Water, a common molecule in the vast expanse of the Universe, holds a position of paramount importance for life on Earth. GJ 9827d, though small in size with a diameter not exceeding twice that of Earth, emerges as a potential archetype for water-laden worlds scattered throughout our galaxy.
However, any hopes of interstellar real estate ventures are swiftly quashed by the scorching conditions prevalent on this celestial body, comparable to the sweltering temperatures of Venus, rendering it a veritable steamy world. This celestial entity resides a staggering 97 light-years away in the constellation Pisces.
‘Water-rich atmospheres’
“This would be the first time that we can directly show through atmospheric detection, that these planets with water-rich atmospheres can actually exist around other stars,” said team member Björn Benneke of the Trottier Institute for Research on Exoplanets at Université de Montréal, Canada, in a statement. “This is an important step toward determining the prevalence and diversity of atmospheres on rocky planets.”
“Water on a planet this small is a landmark discovery,” added Laura Kreidberg, MPIA’s director of the APEx (Atmospheric Physics of Exoplanets) department. She is the co-principal investigator of the underlying HST observing program. “It pushes closer than ever to characterizing truly Earth-like worlds.” However, it remains too early to tell whether Hubble spectroscopically measured a small amount of water vapour in a puffy hydrogen-rich atmosphere or if the planet’s atmosphere is mostly made of water.
Hydrogen-rich mini-Neptune?
“Our observing program, led by principal investigator Ian Crossfield of Kansas University in Lawrence, Kansas, was designed specifically with the goal to not only detect the molecules in the planet’s atmosphere but to actually look specifically for water vapour. Either result would be exciting, whether water vapour is dominant or just a tiny species in a hydrogen-dominant atmosphere,” said the science paper’s lead author, Pierre-Alexis Roy of the Trottier Institute for Research on Exoplanets at Université de Montréal, Canada.
However, given its age of some six billion years and proximity to its host star, GJ 9872d should have lost most of its primordial hydrogen due to the intense irradiation, likely leaving behind an atmosphere dominated by water vapour. In addition, any attempt to detect hydrogen signatures failed so far.
“Until now, we had not been able to detect the atmosphere of such a small planet directly. And we’re slowly getting in this regime now,” added Benneke. “At some point, as we study smaller planets, there must be a transition where there’s no more hydrogen on these small worlds, and they have atmospheres more like Venus, which is dominated by carbon dioxide.” Because the planet is as hot as Venus, at 400 degrees Celsius, it definitely would be an inhospitable, steamy world if the atmosphere were predominantly water vapour.

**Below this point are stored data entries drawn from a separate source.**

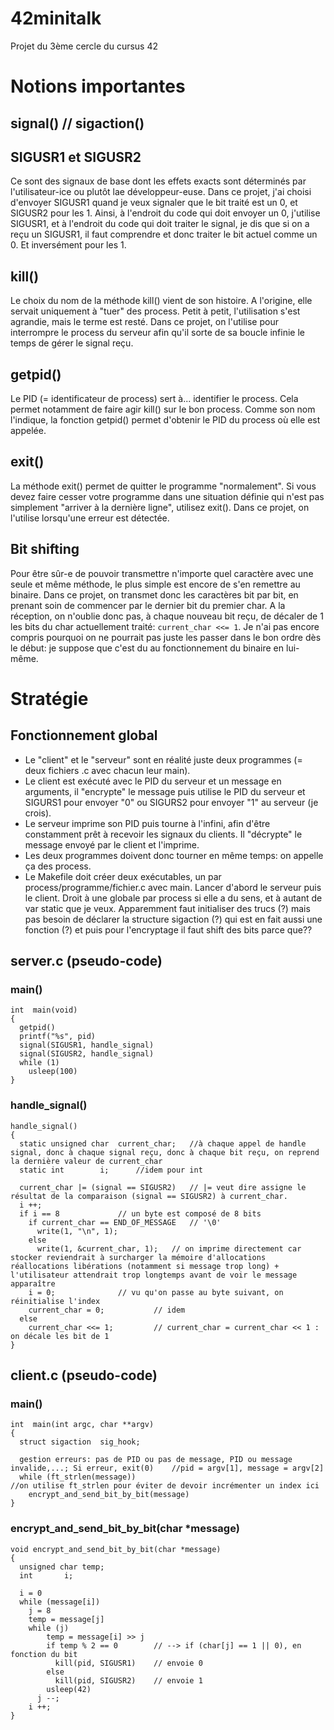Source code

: # 42minitalk
Projet du 3ème cercle du cursus 42

# Notions importantes
## signal() // sigaction()

## SIGUSR1 et SIGUSR2
Ce sont des signaux de base dont les effets exacts sont déterminés par l'utilisateur-ice ou plutôt lae développeur-euse. Dans ce projet, j'ai choisi d'envoyer SIGUSR1 quand je veux signaler que le bit traité est un 0, et SIGUSR2 pour les 1. Ainsi, à l'endroit du code qui doit envoyer un 0, j'utilise SIGUSR1, et à l'endroit du code qui doit traiter le signal, je dis que si on a reçu un SIGUSR1, il faut comprendre et donc traiter le bit actuel comme un 0. Et inversément pour les 1.

## kill()
Le choix du nom de la méthode kill() vient de son histoire. A l'origine, elle servait uniquement à "tuer" des process. Petit à petit, l'utilisation s'est agrandie, mais le terme est resté. Dans ce projet, on l'utilise pour interrompre le process du serveur afin qu'il sorte de sa boucle infinie le temps de gérer le signal reçu.

## getpid()
Le PID (= identificateur de process) sert à... identifier le process. Cela permet notamment de faire agir kill() sur le bon process. Comme son nom l'indique, la fonction getpid() permet d'obtenir le PID du process où elle est appelée.

## exit()
La méthode exit() permet de quitter le programme "normalement". Si vous devez faire cesser votre programme dans une situation définie qui n'est pas simplement "arriver à la dernière ligne", utilisez exit(). Dans ce projet, on l'utilise lorsqu'une erreur est détectée.

## Bit shifting
Pour être sûr-e de pouvoir transmettre n'importe quel caractère avec une seule et même méthode, le plus simple est encore de s'en remettre au binaire. Dans ce projet, on transmet donc les caractères bit par bit, en prenant soin de commencer par le dernier bit du premier char. A la réception, on n'oublie donc pas, à chaque nouveau bit reçu, de décaler de 1 les bits du char actuellement traité: ``current_char <<= 1``. Je n'ai pas encore compris pourquoi on ne pourrait pas juste les passer dans le bon ordre dès le début: je suppose que c'est du au fonctionnement du binaire en lui-même.

# Stratégie
## Fonctionnement global
- Le "client" et le "serveur" sont en réalité juste deux programmes (= deux fichiers .c avec chacun leur main).
- Le client est exécuté avec le PID du serveur et un message en arguments, il "encrypte" le message puis utilise le PID du serveur et SIGURS1 pour envoyer "0" ou SIGURS2 pour envoyer "1" au serveur (je crois).
- Le serveur imprime son PID puis tourne à l'infini, afin d'être constamment prêt à recevoir les signaux du clients. Il "décrypte" le message envoyé par le client et l'imprime.
- Les deux programmes doivent donc tourner en même temps: on appelle ça des process. 
- Le Makefile doit créer deux exécutables, un par process/programme/fichier.c avec main. Lancer d'abord le serveur puis le client.
Droit à une globale par process si elle a du sens, et à autant de var static que je veux.
Apparemment faut initialiser des trucs (?) mais pas besoin de déclarer la structure sigaction (?) qui est en fait aussi une fonction (?) et puis pour l'encryptage il faut shift des bits parce que??

## server.c (pseudo-code)

### main()
```
int  main(void)
{
  getpid()
  printf("%s", pid)
  signal(SIGUSR1, handle_signal)
  signal(SIGUSR2, handle_signal)
  while (1)
    usleep(100)
}
```
### handle_signal()
```
handle_signal()
{
  static unsigned char	current_char;  	//à chaque appel de handle signal, donc à chaque signal reçu, donc à chaque bit reçu, on reprend la dernière valeur de current_char
  static int 		i; 		//idem pour int

  current_char |= (signal == SIGUSR2) 	// |= veut dire assigne le résultat de la comparaison (signal == SIGUSR2) à current_char.
  i ++;
  if i == 8				// un byte est composé de 8 bits
    if current_char == END_OF_MESSAGE 	// '\0'
      write(1, "\n", 1);			
    else
      write(1, &current_char, 1);	// on imprime directement car stocker reviendrait à surcharger la mémoire d'allocations réallocations libérations (notamment si message trop long) + l'utilisateur attendrait trop longtemps avant de voir le message apparaître
    i = 0;				// vu qu'on passe au byte suivant, on réinitialise l'index
    current_char = 0; 			// idem
  else
	current_char <<= 1; 		// current_char = current_char << 1 : on décale les bit de 1
}
```


## client.c (pseudo-code)
### main()
```
int  main(int argc, char **argv)
{
  struct sigaction	sig_hook;

  gestion erreurs: pas de PID ou pas de message, PID ou message invalide,...; Si erreur, exit(0) 	//pid = argv[1], message = argv[2]
  while (ft_strlen(message)) 										//on utilise ft_strlen pour éviter de devoir incrémenter un index ici
    encrypt_and_send_bit_by_bit(message)
}
```

### encrypt_and_send_bit_by_bit(char *message)
```
void encrypt_and_send_bit_by_bit(char *message)
{
  unsigned char temp;
  int		i;

  i = 0
  while (message[i])
    j = 8
    temp = message[j]
    while (j)
        temp = message[i] >> j
        if temp % 2 == 0    	// --> if (char[j] == 1 || 0), en fonction du bit 
          kill(pid, SIGUSR1) 	// envoie 0
        else
          kill(pid, SIGUSR2) 	// envoie 1
        usleep(42)
      j --;
    i ++;
}
```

At present, the astronomers are left with two possibilities. The planet is still clinging to a hydrogen-rich envelope laced with water, making it a mini-Neptune. Or, it could be a warmer version of Jupiter’s moon Europa, which has twice as much water as Earth beneath its crust. “The planet GJ 9827d could be half water, half rock. And there would be a lot of water vapour on top of some smaller rocky body,” said Benneke.